══ Material for the task ══

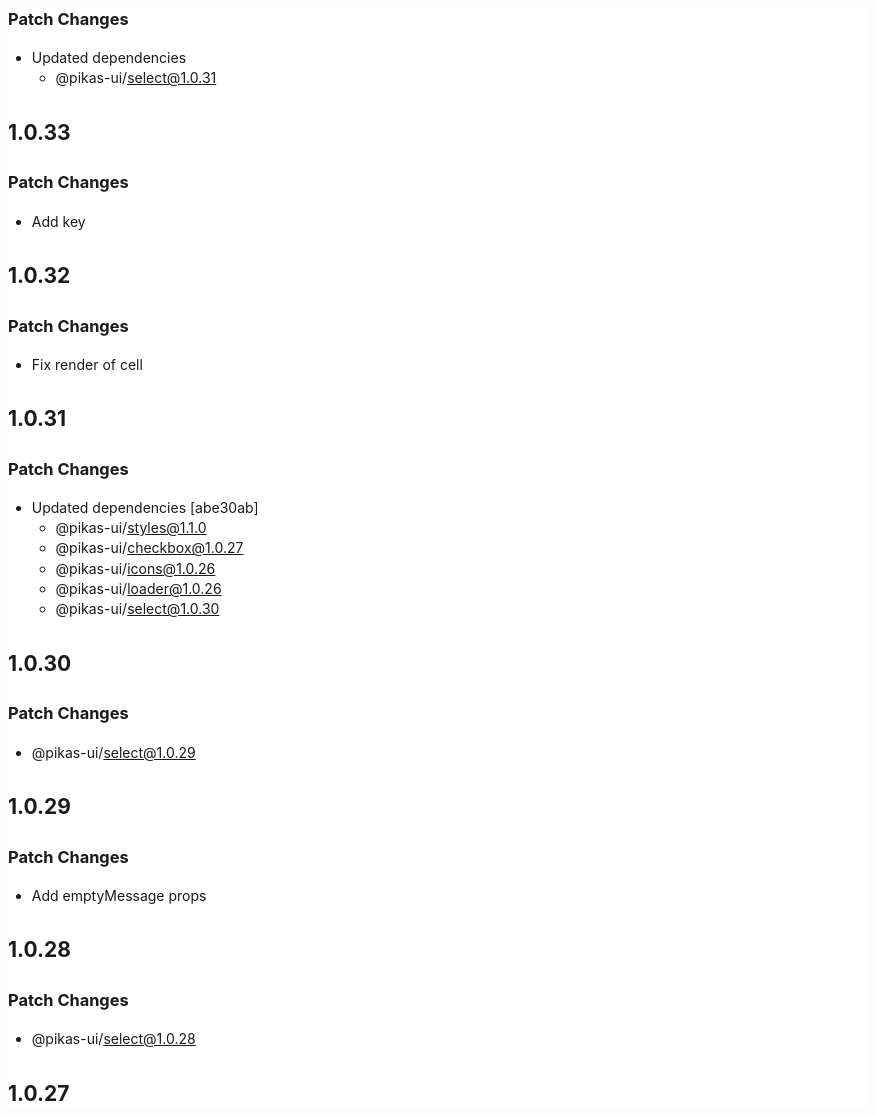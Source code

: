 ### Patch Changes

- Updated dependencies
  - @pikas-ui/select@1.0.31

## 1.0.33

### Patch Changes

- Add key

## 1.0.32

### Patch Changes

- Fix render of cell

## 1.0.31

### Patch Changes

- Updated dependencies [abe30ab]
  - @pikas-ui/styles@1.1.0
  - @pikas-ui/checkbox@1.0.27
  - @pikas-ui/icons@1.0.26
  - @pikas-ui/loader@1.0.26
  - @pikas-ui/select@1.0.30

## 1.0.30

### Patch Changes

- @pikas-ui/select@1.0.29

## 1.0.29

### Patch Changes

- Add emptyMessage props

## 1.0.28

### Patch Changes

- @pikas-ui/select@1.0.28

## 1.0.27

═══

(Exercise instructions): Return all records verbatim and drop the pictures.

(Exercise answer):
Source code

: ### Patch Changes

- Updated dependencies
  - @pikas-ui/select@1.0.31

## 1.0.33

### Patch Changes

- Add key

## 1.0.32

### Patch Changes

- Fix render of cell

## 1.0.31

### Patch Changes

- Updated dependencies [abe30ab]
  - @pikas-ui/styles@1.1.0
  - @pikas-ui/checkbox@1.0.27
  - @pikas-ui/icons@1.0.26
  - @pikas-ui/loader@1.0.26
  - @pikas-ui/select@1.0.30

## 1.0.30

### Patch Changes

- @pikas-ui/select@1.0.29

## 1.0.29

### Patch Changes

- Add emptyMessage props

## 1.0.28

### Patch Changes

- @pikas-ui/select@1.0.28

## 1.0.27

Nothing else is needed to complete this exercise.